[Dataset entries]
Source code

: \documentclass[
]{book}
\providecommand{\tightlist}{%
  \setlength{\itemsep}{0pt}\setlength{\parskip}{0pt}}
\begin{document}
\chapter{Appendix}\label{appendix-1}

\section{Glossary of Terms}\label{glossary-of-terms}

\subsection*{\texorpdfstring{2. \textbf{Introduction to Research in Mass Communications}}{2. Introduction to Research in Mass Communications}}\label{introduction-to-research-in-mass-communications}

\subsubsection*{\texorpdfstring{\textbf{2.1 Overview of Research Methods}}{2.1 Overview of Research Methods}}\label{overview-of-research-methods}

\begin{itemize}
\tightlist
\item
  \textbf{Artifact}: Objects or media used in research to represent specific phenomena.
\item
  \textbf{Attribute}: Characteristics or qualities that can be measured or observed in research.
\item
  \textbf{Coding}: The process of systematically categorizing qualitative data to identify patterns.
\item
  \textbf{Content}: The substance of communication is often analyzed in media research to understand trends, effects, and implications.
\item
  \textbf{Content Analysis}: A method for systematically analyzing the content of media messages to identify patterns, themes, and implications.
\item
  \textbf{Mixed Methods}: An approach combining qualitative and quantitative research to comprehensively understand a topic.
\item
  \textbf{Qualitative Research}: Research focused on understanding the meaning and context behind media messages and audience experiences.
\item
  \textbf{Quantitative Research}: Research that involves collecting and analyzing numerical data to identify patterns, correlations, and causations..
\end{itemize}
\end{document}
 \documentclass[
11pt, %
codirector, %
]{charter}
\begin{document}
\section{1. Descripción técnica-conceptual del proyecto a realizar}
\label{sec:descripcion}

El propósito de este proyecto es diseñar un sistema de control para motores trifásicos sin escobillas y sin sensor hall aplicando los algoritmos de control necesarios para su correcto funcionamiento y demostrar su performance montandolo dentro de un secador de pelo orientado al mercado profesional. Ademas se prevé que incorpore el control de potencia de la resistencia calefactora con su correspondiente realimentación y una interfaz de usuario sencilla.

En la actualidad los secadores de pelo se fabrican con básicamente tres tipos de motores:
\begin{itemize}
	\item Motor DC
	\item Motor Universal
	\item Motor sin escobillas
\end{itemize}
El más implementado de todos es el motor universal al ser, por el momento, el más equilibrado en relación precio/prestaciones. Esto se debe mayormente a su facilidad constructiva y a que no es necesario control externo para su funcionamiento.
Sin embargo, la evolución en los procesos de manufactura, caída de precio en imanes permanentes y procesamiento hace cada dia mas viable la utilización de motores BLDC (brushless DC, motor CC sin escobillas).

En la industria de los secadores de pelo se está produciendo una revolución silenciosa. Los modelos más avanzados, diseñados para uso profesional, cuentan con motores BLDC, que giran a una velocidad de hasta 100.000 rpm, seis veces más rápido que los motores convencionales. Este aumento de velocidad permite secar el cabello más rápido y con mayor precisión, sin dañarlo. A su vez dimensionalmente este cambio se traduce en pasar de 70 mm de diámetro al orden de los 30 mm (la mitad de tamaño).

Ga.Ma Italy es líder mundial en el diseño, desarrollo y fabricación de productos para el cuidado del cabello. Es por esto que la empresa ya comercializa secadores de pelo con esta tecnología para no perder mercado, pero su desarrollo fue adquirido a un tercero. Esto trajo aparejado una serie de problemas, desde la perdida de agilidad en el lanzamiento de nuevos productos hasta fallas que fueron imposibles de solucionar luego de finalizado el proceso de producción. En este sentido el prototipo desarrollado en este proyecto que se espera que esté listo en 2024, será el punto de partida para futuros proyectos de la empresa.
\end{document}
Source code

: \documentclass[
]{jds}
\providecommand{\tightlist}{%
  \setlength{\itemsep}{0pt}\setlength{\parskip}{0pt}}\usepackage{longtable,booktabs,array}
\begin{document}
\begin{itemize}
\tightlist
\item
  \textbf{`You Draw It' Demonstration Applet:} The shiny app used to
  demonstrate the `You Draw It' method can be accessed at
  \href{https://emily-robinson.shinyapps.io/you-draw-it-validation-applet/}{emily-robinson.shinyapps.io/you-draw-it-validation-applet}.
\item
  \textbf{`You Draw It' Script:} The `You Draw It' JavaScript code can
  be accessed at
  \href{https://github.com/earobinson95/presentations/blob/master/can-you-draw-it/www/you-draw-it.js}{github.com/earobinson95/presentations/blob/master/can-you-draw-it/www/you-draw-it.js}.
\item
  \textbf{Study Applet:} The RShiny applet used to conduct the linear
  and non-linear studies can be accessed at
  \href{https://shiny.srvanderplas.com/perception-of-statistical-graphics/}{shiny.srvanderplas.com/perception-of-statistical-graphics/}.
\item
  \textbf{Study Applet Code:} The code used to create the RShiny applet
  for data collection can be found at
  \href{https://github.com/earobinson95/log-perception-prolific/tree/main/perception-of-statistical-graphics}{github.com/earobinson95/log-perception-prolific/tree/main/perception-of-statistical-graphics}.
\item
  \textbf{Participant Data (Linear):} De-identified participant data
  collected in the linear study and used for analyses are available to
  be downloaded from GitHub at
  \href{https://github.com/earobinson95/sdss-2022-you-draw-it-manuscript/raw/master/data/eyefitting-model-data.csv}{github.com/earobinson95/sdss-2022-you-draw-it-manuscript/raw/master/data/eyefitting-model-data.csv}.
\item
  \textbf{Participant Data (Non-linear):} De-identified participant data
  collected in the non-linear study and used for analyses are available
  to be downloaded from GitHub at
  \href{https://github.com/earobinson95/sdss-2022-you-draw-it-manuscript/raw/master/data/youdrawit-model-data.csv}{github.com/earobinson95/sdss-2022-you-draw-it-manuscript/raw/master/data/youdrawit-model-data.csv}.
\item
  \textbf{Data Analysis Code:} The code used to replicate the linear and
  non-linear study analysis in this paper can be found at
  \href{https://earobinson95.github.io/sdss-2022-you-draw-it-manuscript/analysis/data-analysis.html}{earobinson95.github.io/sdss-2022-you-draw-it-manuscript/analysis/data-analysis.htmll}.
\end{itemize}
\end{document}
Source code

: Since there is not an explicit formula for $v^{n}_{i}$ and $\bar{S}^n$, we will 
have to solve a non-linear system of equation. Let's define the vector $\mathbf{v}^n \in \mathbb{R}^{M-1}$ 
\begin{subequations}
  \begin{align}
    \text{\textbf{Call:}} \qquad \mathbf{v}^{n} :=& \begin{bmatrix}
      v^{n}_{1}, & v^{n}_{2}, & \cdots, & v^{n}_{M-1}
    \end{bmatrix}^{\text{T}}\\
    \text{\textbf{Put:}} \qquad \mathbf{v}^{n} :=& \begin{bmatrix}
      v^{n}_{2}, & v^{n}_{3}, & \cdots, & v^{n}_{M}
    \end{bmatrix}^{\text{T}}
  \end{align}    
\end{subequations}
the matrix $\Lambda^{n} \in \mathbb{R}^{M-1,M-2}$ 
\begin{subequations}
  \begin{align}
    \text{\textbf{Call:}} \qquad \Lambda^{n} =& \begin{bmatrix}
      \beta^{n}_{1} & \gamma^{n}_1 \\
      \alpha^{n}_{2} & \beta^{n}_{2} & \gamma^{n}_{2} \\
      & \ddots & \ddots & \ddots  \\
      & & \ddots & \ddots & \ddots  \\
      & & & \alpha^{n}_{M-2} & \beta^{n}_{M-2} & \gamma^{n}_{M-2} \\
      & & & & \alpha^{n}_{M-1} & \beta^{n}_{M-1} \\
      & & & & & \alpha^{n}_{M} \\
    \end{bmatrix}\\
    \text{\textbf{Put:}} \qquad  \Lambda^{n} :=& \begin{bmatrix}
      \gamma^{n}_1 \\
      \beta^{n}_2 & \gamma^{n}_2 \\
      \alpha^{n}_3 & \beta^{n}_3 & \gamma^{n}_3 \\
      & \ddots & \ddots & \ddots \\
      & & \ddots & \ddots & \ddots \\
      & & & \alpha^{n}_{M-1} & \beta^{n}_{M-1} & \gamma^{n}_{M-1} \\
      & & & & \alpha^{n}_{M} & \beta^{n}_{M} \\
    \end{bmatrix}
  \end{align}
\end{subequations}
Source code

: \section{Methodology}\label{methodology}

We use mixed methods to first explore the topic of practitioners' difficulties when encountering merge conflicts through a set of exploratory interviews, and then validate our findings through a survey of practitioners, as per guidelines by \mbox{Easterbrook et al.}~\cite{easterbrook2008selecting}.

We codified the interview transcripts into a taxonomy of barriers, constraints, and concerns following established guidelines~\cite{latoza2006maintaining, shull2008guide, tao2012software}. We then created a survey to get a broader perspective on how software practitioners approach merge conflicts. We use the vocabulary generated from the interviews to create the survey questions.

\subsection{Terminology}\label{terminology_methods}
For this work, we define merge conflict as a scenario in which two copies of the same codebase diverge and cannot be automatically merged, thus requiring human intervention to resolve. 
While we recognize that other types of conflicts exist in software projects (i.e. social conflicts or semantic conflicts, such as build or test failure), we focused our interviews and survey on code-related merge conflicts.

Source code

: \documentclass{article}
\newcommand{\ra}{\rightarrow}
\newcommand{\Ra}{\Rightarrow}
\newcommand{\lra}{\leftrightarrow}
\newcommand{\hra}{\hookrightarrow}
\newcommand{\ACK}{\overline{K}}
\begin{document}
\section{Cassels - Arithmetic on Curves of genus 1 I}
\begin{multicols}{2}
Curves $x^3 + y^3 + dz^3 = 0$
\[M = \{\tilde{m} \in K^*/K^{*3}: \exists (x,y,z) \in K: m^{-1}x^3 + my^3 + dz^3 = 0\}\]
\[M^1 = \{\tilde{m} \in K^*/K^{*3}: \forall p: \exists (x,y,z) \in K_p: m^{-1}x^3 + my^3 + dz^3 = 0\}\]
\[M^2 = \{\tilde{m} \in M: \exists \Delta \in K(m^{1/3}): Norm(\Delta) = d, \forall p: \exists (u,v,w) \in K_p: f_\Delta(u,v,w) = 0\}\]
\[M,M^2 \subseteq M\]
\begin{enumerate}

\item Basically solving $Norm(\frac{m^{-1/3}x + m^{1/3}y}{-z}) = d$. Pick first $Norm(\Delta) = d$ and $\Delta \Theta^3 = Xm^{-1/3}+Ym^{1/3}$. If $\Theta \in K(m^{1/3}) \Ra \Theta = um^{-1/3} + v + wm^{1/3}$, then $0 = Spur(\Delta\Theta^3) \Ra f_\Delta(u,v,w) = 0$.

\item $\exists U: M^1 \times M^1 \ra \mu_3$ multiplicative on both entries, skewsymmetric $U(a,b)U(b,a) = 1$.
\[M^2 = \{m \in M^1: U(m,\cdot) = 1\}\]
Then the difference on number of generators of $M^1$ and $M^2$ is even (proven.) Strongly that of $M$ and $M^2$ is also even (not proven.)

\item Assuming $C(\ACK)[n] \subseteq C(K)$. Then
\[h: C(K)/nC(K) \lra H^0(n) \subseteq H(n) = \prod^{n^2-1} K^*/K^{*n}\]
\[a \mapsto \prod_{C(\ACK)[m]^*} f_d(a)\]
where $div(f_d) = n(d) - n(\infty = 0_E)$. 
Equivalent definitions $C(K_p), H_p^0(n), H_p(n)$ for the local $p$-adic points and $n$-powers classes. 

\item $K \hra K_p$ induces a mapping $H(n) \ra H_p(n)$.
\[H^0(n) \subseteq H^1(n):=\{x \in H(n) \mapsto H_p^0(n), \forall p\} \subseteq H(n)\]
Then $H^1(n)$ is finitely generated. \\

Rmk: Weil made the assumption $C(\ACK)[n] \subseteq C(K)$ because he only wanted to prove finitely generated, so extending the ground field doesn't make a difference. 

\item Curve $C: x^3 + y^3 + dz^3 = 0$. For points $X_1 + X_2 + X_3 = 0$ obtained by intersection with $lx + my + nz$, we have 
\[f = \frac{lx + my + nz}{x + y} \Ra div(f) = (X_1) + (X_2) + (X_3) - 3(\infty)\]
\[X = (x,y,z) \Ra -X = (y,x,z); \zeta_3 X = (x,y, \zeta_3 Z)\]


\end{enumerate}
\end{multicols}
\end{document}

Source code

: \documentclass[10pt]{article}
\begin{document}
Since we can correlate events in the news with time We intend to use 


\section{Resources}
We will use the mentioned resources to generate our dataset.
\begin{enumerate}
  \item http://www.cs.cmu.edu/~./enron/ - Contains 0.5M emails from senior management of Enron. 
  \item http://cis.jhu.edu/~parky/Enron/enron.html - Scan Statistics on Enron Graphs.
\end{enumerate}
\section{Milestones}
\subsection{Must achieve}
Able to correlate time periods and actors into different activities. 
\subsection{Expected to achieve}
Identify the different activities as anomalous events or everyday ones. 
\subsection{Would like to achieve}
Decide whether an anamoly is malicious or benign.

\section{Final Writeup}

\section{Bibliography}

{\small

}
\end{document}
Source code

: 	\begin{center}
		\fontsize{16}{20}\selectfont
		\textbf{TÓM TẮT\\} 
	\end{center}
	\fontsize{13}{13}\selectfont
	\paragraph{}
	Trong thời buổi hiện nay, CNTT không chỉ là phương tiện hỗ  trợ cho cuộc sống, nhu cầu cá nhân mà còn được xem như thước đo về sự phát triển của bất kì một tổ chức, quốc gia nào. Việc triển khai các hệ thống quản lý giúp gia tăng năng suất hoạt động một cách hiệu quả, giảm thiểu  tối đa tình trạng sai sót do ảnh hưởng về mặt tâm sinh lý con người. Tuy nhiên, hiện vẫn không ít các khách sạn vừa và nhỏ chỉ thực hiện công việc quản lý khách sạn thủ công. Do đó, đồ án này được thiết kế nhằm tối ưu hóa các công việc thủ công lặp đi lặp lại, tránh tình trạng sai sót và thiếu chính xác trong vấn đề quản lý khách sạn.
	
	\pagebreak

*What you should do:*
The response must contain each line above that holds the string "Norm".

*Task result:*
\[M^2 = \{\tilde{m} \in M: \exists \Delta \in K(m^{1/3}): Norm(\Delta) = d, \forall p: \exists (u,v,w) \in K_p: f_\Delta(u,v,w) = 0\}\]
\item Basically solving $Norm(\frac{m^{-1/3}x + m^{1/3}y}{-z}) = d$. Pick first $Norm(\Delta) = d$ and $\Delta \Theta^3 = Xm^{-1/3}+Ym^{1/3}$. If $\Theta \in K(m^{1/3}) \Ra \Theta = um^{-1/3} + v + wm^{1/3}$, then $0 = Spur(\Delta\Theta^3) \Ra f_\Delta(u,v,w) = 0$.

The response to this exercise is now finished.